Ultrasound, Tc-MIBI DPS, and SPECT/CT all have a higher value in the diagnosis of PA than PH. Tc-MIBI SPECT/CT should be optimal for detecting PA, and early SPECT/CT scan might be better than delayed scan. Compared with Tc-MIBI DPS and SPECT/CT, ultrasound has a slight advantage in localization of PH lesions. The combination of ultrasound and Tc-MIBI DPS or SPECT/CT imaging could improve the accuracy in localization of PH lesions and should be considered as the first-line method for detecting PH.
本研究旨在评估锝-99m甲氧基异丁基异腈(Tc-MIBI)显像及超声检查在甲状旁腺腺瘤(PA)和甲状旁腺增生(PH)术前定位中的价值。

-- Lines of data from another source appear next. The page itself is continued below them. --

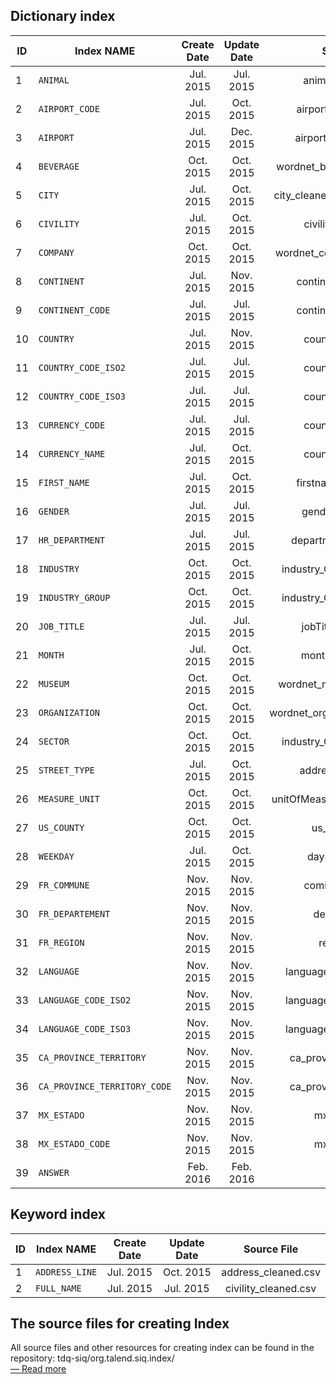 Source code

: Dictionary index
----------------------

| ID | Index NAME    | Create Date   | Update Date | Source File |
|----|---------------|:-------------:|:-----------:|:-----------:|
|1   |`ANIMAL`|Jul. 2015|Jul. 2015|animal_cleaned.csv|
|2   |`AIRPORT_CODE`|Jul. 2015|Oct. 2015|airport-code-wiki.csv|
|3   |`AIRPORT`|Jul. 2015|Dec. 2015|airport-name-wiki.csv|
|4   |`BEVERAGE`|Oct. 2015|Oct. 2015|wordnet_beverages_yago2.csv|
|5   |`CITY`|Jul. 2015|Oct. 2015|city_cleaned_without_pinyin.csv|
|6   |`CIVILITY`|Jul. 2015|Oct. 2015|civility_cleaned.csv|
|7   |`COMPANY`|Oct. 2015|Oct. 2015|wordnet_companies_yago2.csv|
|8   |`CONTINENT`|Jul. 2015|Nov. 2015|continent_cleaned.csv|
|9   |`CONTINENT_CODE`|Jul. 2015|Jul. 2015|continent_cleaned.csv|
|10  |`COUNTRY`|Jul. 2015|Nov. 2015|country-codes.csv|
|11  |`COUNTRY_CODE_ISO2`|Jul. 2015|Jul. 2015|country-codes.csv|
|12  |`COUNTRY_CODE_ISO3`|Jul. 2015|Jul. 2015|country-codes.csv|
|13  |`CURRENCY_CODE`|Jul. 2015|Jul. 2015|country-codes.csv|
|14  |`CURRENCY_NAME`|Jul. 2015|Oct. 2015|country-codes.csv|
|15  |`FIRST_NAME`|Jul. 2015|Oct. 2015|firstname_cleaned.csv|
|16  |`GENDER`|Jul. 2015|Jul. 2015|gender_cleaned.csv|
|17  |`HR_DEPARTMENT`|Jul. 2015|Jul. 2015|department_cleaned.csv|
|18  |`INDUSTRY`|Oct. 2015|Oct. 2015|industry_GICS_simplified.csv|
|19  |`INDUSTRY_GROUP`|Oct. 2015|Oct. 2015|industry_GICS_simplified.csv|
|20  |`JOB_TITLE`|Jul. 2015|Jul. 2015|jobTitle_cleaned.csv|
|21  |`MONTH`|Jul. 2015|Oct. 2015|months_cleaned.csv|
|22  |`MUSEUM`|Oct. 2015|Oct. 2015|wordnet_museums_yago2.csv|
|23  |`ORGANIZATION`|Oct. 2015|Oct. 2015|wordnet_organizations_yago2.csv|
|24  |`SECTOR`|Oct. 2015|Oct. 2015|industry_GICS_simplified.csv|
|25  |`STREET_TYPE`|Jul. 2015|Oct. 2015|address_cleaned.csv|
|26  |`MEASURE_UNIT`|Oct. 2015|Oct. 2015|unitOfMeasurement_cleaned.csv|
|27  |`US_COUNTY`|Oct. 2015|Oct. 2015|us_counties.csv|
|28  |`WEEKDAY`|Jul. 2015|Oct. 2015|days_cleaned.csv|
|29  |`FR_COMMUNE`|Nov. 2015|Nov. 2015|comisimp2015.csv|
|30  |`FR_DEPARTEMENT`|Nov. 2015|Nov. 2015|depts2015.csv|
|31  |`FR_REGION`|Nov. 2015|Nov. 2015|reg2015.csv|
|32  |`LANGUAGE`|Nov. 2015|Nov. 2015|languages_code_name.csv|
|33  |`LANGUAGE_CODE_ISO2`|Nov. 2015|Nov. 2015|languages_code_name.csv|
|34  |`LANGUAGE_CODE_ISO3`|Nov. 2015|Nov. 2015|languages_code_name.csv|
|35  |`CA_PROVINCE_TERRITORY`|Nov. 2015|Nov. 2015|ca_province_territory.csv|
|36  |`CA_PROVINCE_TERRITORY_CODE`|Nov. 2015|Nov. 2015|ca_province_territory.csv|
|37  |`MX_ESTADO`|Nov. 2015|Nov. 2015|mx_estado.csv|
|38  |`MX_ESTADO_CODE`|Nov. 2015|Nov. 2015|mx_estado.csv|
|39  |`ANSWER`|Feb. 2016|Feb. 2016|N/A|


Keyword index
--------------------

| ID | Index NAME    | Create Date   | Update Date | Source File |
|----|---------------|:-------------:|:-----------:|:-----------:|
|1   |`ADDRESS_LINE`|Jul. 2015|Oct. 2015|address_cleaned.csv|
|2   |`FULL_NAME`|Jul. 2015|Jul. 2015|civility_cleaned.csv|


The source files for creating Index
---------------------------------------

All source files and other resources for creating index can be found in the repository: tdq-siq/org.talend.siq.index/  
[— Read more](https://github.com/Talend/tdq-siq/tree/master/org.talend.siq.index)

对187例经病理诊断为PA或PH的甲状旁腺功能亢进患者进行Tc-MIBI双时相闪烁显像(DPS)的回顾性研究。其中167例患者接受了超声检查,146例患者接受了Tc-MIBI单光子发射计算机断层扫描/计算机断层扫描(SPECT/CT)。比较了PA和PH患者中超声、Tc-MIBI DPS及SPECT/CT的敏感性和诊断准确性。还比较了PA和PH患者在Tc-MIBI DPS、血清甲状旁腺激素(PTH)、血清钙和磷水平,以及病变的重量和最长径之间的差异。
基于患者的分析,对于PA,超声、Tc-MIBI DPS及SPECT/CT的敏感性分别为90.70%(39/43)、95.56%(43/45)和100.00%(30/30);对于PH,敏感性分别为93.55%(116/124)、90.85%(129/142)和93.10%(108/116)。PA和PH患者中这三种成像方法的敏感性无显著差异。然而,基于病灶的分析,超声、Tc-MIBI DPS及SPECT/CT检测PA的准确性分别为78.43%(40/51)、86.79%(46/53)和96.88%(31/32),Tc-MIBI DPS的准确性高于超声(χ=6.507,P=0.011);对于PH,准确性分别为49.69%(160/322)、40.71%(171/??420)和43.80%(152/347),超声的准确性高于Tc-MIBI DPS(χ=5.940,P=0.015)。超声+Tc-MIBI DPS、超声+Tc-MIBI SPECT/CT、Tc-MIBI DPS+SPECT/CT及超声+Tc-MIBI DPS+Tc-MIBI SPECT/CT这四种联合检查的准确性分别为51.51%(154/299)、53.85%(161/299)、50.17%(150/299)和54.18%(162/299),均高于超声(χ值及P值分别为χ=5.273,P=0.022;χ=8.226,P=0.004;χ=3.880,P=0.049;χ=8.702,P=0.003)。PA患者的血清PTH和磷水平低于PH患者(P<0.001),PA患者的血清钙水平、病变重量、最长径及Tc-MIBI DPS的早期摄取率高于PH患者(P<0.01)。PA患者的血清PTH水平通常低于1000 pg/ml,而PH患者通常高于1000 pg/ml。
超声、Tc-MIBI DPS及SPECT/CT在PA诊断中的价值均高于PH。Tc-MIBI SPECT/CT应是检测PA的最佳方法,早期SPECT/CT扫描可能优于延迟扫描。与Tc-MIBI DPS和SPECT/CT相比,超声在PH病灶定位方面具有轻微优势。超声与Tc-MIBI DPS或SPECT/CT成像联合应用可提高PH病灶定位的准确性,应作为检测PH的一线方法。